Can you quote the lines below exactly, starting at the line with "进课本还是有逼格的 这个就算了" and going through the last one?

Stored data

= = =

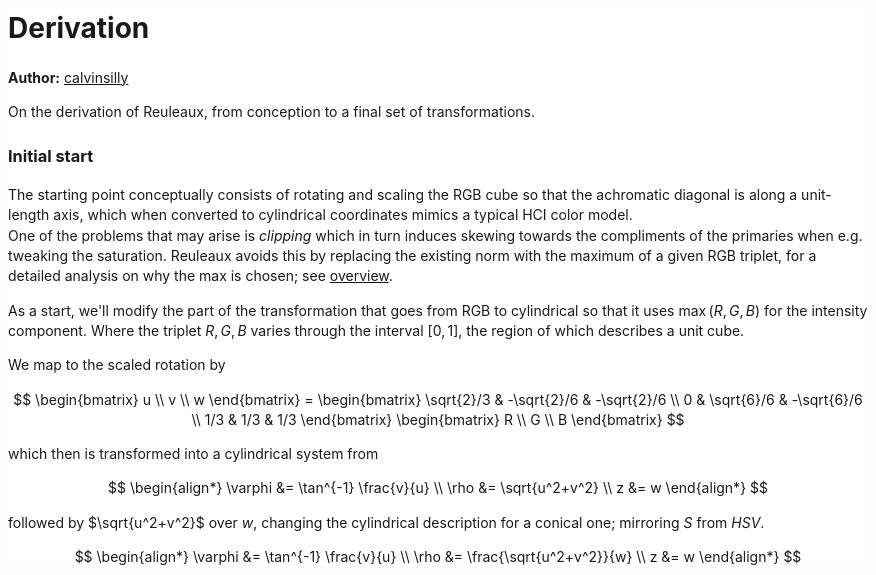 # Derivation
**Author:** [calvinsilly](https://github.com/calvinsilly)

On the derivation of Reuleaux, from conception to a final set of transformations.

### Initial start
The starting point conceptually consists of rotating and scaling the RGB cube so that the achromatic diagonal is along a unit-length axis, which when converted to cylindrical coordinates mimics a typical HCI color model.  
One of the problems that may arise is *clipping* which in turn induces skewing towards the compliments of the primaries when e.g. tweaking the saturation. Reuleaux avoids this by replacing the existing norm with the maximum of a given RGB triplet, for a detailed analysis on why the max is chosen; see [overview](overview.md).

As a start, we'll modify the part of the transformation that goes from RGB to cylindrical so that it uses $\max(R, G, B)$ for the intensity component.
Where the triplet $R,G,B$ varies through the interval $[0,1]$, the region of which describes a unit cube.

We map to the scaled rotation by

$$
\begin{bmatrix}
  u \\
  v \\
  w
\end{bmatrix} =
\begin{bmatrix}
  \sqrt{2}/3 & -\sqrt{2}/6 & -\sqrt{2}/6 \\
  0 & \sqrt{6}/6 & -\sqrt{6}/6 \\
  1/3 & 1/3 & 1/3
\end{bmatrix}
\begin{bmatrix}
  R \\
  G \\
  B
\end{bmatrix}
$$

which then is transformed into a cylindrical system from

$$
\begin{align*}
  \varphi &= \tan^{-1} \frac{v}{u} \\
  \rho &= \sqrt{u^2+v^2} \\
  z &= w
\end{align*}
$$

followed by $\sqrt{u^2+v^2}$ over $w$, changing the cylindrical description for a conical one; mirroring $S$ from $HSV$.

$$
\begin{align*}
  \varphi &= \tan^{-1} \frac{v}{u} \\
  \rho &= \frac{\sqrt{u^2+v^2}}{w} \\
  z &= w
\end{align*}
$$


[^1]: *[Constructing cylindrical coordinate colour spaces](https://doi.org/10.1016/j.patrec.2007.11.002)* by Allan Hanbury.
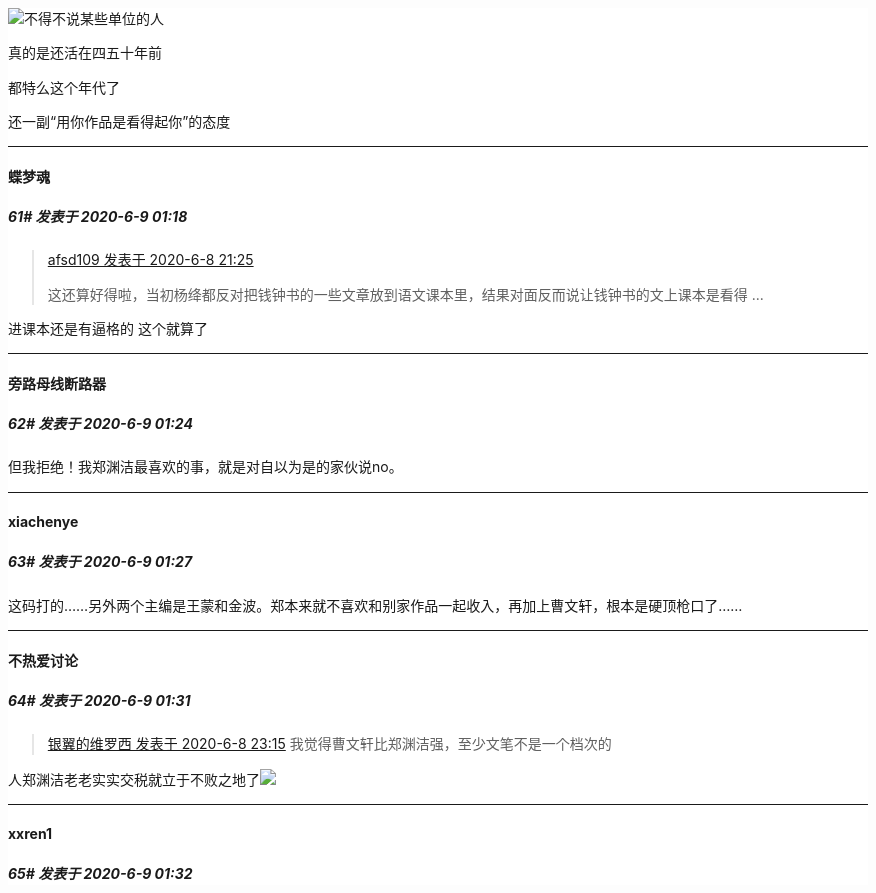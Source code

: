 <img src="https://static.saraba1st.com/image/smiley/face2017/067.png" referrerpolicy="no-referrer">不得不说某些单位的人

真的是还活在四五十年前

都特么这个年代了

还一副“用你作品是看得起你”的态度


-----

####  蝶梦魂  
##### 61#       发表于 2020-6-9 01:18


<blockquote><a href="httphttps://bbs.saraba1st.com/2b/forum.php?mod=redirect&amp;goto=findpost&amp;pid=47726095&amp;ptid=1940461" target="_blank">afsd109 发表于 2020-6-8 21:25</a>

这还算好得啦，当初杨绛都反对把钱钟书的一些文章放到语文课本里，结果对面反而说让钱钟书的文上课本是看得 ...</blockquote>
进课本还是有逼格的 这个就算了


-----

####  旁路母线断路器  
##### 62#       发表于 2020-6-9 01:24


但我拒绝！我郑渊洁最喜欢的事，就是对自以为是的家伙说no。


-----

####  xiachenye  
##### 63#       发表于 2020-6-9 01:27


这码打的……另外两个主编是王蒙和金波。郑本来就不喜欢和别家作品一起收入，再加上曹文轩，根本是硬顶枪口了……


-----

####  不热爱讨论  
##### 64#       发表于 2020-6-9 01:31


<blockquote><a href="httphttps://bbs.saraba1st.com/2b/forum.php?mod=redirect&amp;goto=findpost&amp;pid=47727343&amp;ptid=1940461" target="_blank">银翼的维罗西 发表于 2020-6-8 23:15</a>
我觉得曹文轩比郑渊洁强，至少文笔不是一个档次的</blockquote>
人郑渊洁老老实实交税就立于不败之地了<img src="https://static.saraba1st.com/image/smiley/face2017/037.png" referrerpolicy="no-referrer">


-----

####  xxren1  
##### 65#       发表于 2020-6-9 01:32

= = =

*EXERCISE SOLUTION*.
进课本还是有逼格的 这个就算了


-----

####  旁路母线断路器  
##### 62#       发表于 2020-6-9 01:24


但我拒绝！我郑渊洁最喜欢的事，就是对自以为是的家伙说no。


-----

####  xiachenye  
##### 63#       发表于 2020-6-9 01:27


这码打的……另外两个主编是王蒙和金波。郑本来就不喜欢和别家作品一起收入，再加上曹文轩，根本是硬顶枪口了……


-----

####  不热爱讨论  
##### 64#       发表于 2020-6-9 01:31


<blockquote><a href="httphttps://bbs.saraba1st.com/2b/forum.php?mod=redirect&amp;goto=findpost&amp;pid=47727343&amp;ptid=1940461" target="_blank">银翼的维罗西 发表于 2020-6-8 23:15</a>
我觉得曹文轩比郑渊洁强，至少文笔不是一个档次的</blockquote>
人郑渊洁老老实实交税就立于不败之地了<img src="https://static.saraba1st.com/image/smiley/face2017/037.png" referrerpolicy="no-referrer">


-----

####  xxren1  
##### 65#       发表于 2020-6-9 01:32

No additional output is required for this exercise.